Dominated differentiation. There is an integrable envelope that lets us exchange $\nabla_\theta$ and the integral (the dominated convergence theorem, or Leibniz’s rule). With finite action sets and bounded rewards this is automatic; with continuous actions it requires the usual measure-theoretic regularity, which Gaussian policies satisfy.
Finite objective. Either episodes terminate almost surely, or $\gamma < 1$ with bounded rewards $|r_t| \le R_{\max}$, so that $J(\theta) = \mathbb{E}[\sum_t \gamma^t r_t]$ is finite (it is bounded by $R_{\max}/(1-\gamma)$).

Warning

The positivity requirement is not a technicality. If the policy ever assigns probability exactly zero to an action it nonetheless takes (for example through a hard clip or a degenerate variance), the score $\nabla_\theta \log \pi_\theta$ is undefined and the gradient estimate blows up. Continuous policies should keep $\sigma$ bounded away from zero, and discrete policies should avoid saturating the softmax to exact zeros.

67.2 The objective and the policy gradient theorem

Let $\tau = (s_0, a_0, r_0, s_1, a_1, r_1, \dots)$ denote a trajectory generated by following $\pi_\theta$, and let $R(\tau) = \sum_{t \ge 0} \gamma^t r_t$ be its discounted return, with discount $\gamma \in [0, 1]$. The agent wants to maximize the expected return:

\[ J(\theta) = \mathbb{E}_{\tau \sim \pi_\theta}\big[ R(\tau) \big]. \]

We would like $\nabla_\theta J(\theta)$ so we can ascend it. The difficulty is that the distribution we are averaging over, the trajectory distribution, depends on $\theta$. We cannot simply move the gradient inside the expectation, because the expectation is itself a function of $\theta$.

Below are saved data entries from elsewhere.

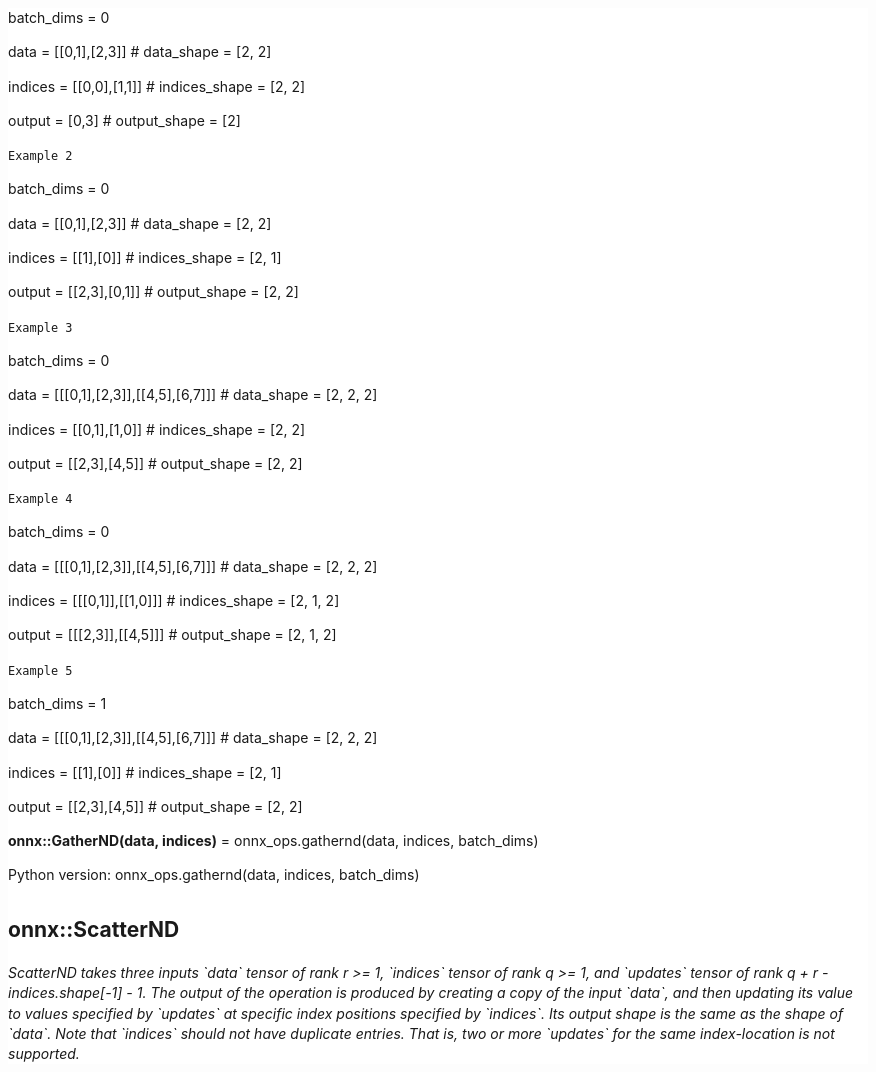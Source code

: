   batch_dims = 0

  data    = [[0,1],[2,3]]   # data_shape = [2, 2]

  indices = [[0,0],[1,1]]   # indices_shape = [2, 2]

  output  = [0,3]           # output_shape = [2]

`Example 2`

  batch_dims = 0

  data    = [[0,1],[2,3]]  # data_shape = [2, 2]

  indices = [[1],[0]]      # indices_shape = [2, 1]

  output  = [[2,3],[0,1]]  # output_shape = [2, 2]

`Example 3`

  batch_dims = 0

  data    = [[[0,1],[2,3]],[[4,5],[6,7]]] # data_shape = [2, 2, 2]

  indices = [[0,1],[1,0]]                 # indices_shape = [2, 2]

  output  = [[2,3],[4,5]]                 # output_shape = [2, 2]

`Example 4`

  batch_dims = 0

  data    = [[[0,1],[2,3]],[[4,5],[6,7]]] # data_shape = [2, 2, 2]

  indices = [[[0,1]],[[1,0]]]             # indices_shape = [2, 1, 2]

  output  = [[[2,3]],[[4,5]]]             # output_shape = [2, 1, 2]

`Example 5`

  batch_dims = 1

  data    = [[[0,1],[2,3]],[[4,5],[6,7]]] # data_shape = [2, 2, 2]

  indices = [[1],[0]]             # indices_shape = [2, 1]

  output  = [[2,3],[4,5]]             # output_shape = [2, 2]


</i></p>
<p><b>onnx::GatherND(data, indices)</b> = onnx_ops.gathernd(data, indices, batch_dims)</p>
<p>Python version: onnx_ops.gathernd(data, indices, batch_dims)</p>

## onnx::ScatterND
 <p><i>
ScatterND takes three inputs `data` tensor of rank r >= 1, `indices` tensor of rank q >= 1,
and `updates` tensor of rank q + r - indices.shape[-1] - 1. The output of the operation
is produced by creating a copy of the input `data`, and then updating its value to values
specified by `updates` at specific index positions specified by `indices`. Its output shape
is the same as the shape of `data`. Note that `indices` should not have duplicate entries.
That is, two or more `updates` for the same index-location is not supported.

67.2.1 The score-function (log-derivative) trick

The trick that unlocks everything is an identity. For any differentiable distribution $p_\theta(x)$,

\[ \nabla_\theta p_\theta(x) = p_\theta(x)\, \frac{\nabla_\theta p_\theta(x)}{p_\theta(x)} = p_\theta(x)\, \nabla_\theta \log p_\theta(x), \]

which uses $\nabla \log p = (\nabla p)/p$. Apply it to the gradient of an expectation of any function $f(x)$ that does not depend on $\theta$:

\[ \nabla_\theta \mathbb{E}_{x \sim p_\theta}[f(x)] = \nabla_\theta \int p_\theta(x) f(x)\, dx = \int \nabla_\theta p_\theta(x)\, f(x)\, dx = \int p_\theta(x)\, \nabla_\theta \log p_\theta(x)\, f(x)\, dx, \]

which is itself an expectation:

\[ \nabla_\theta \mathbb{E}_{x \sim p_\theta}[f(x)] = \mathbb{E}_{x \sim p_\theta}\big[ f(x)\, \nabla_\theta \log p_\theta(x) \big]. \]

The gradient of an expectation became an expectation of a gradient, which we can estimate by sampling. This is the score-function estimator (also called the likelihood-ratio estimator, and in the deep learning literature the REINFORCE estimator).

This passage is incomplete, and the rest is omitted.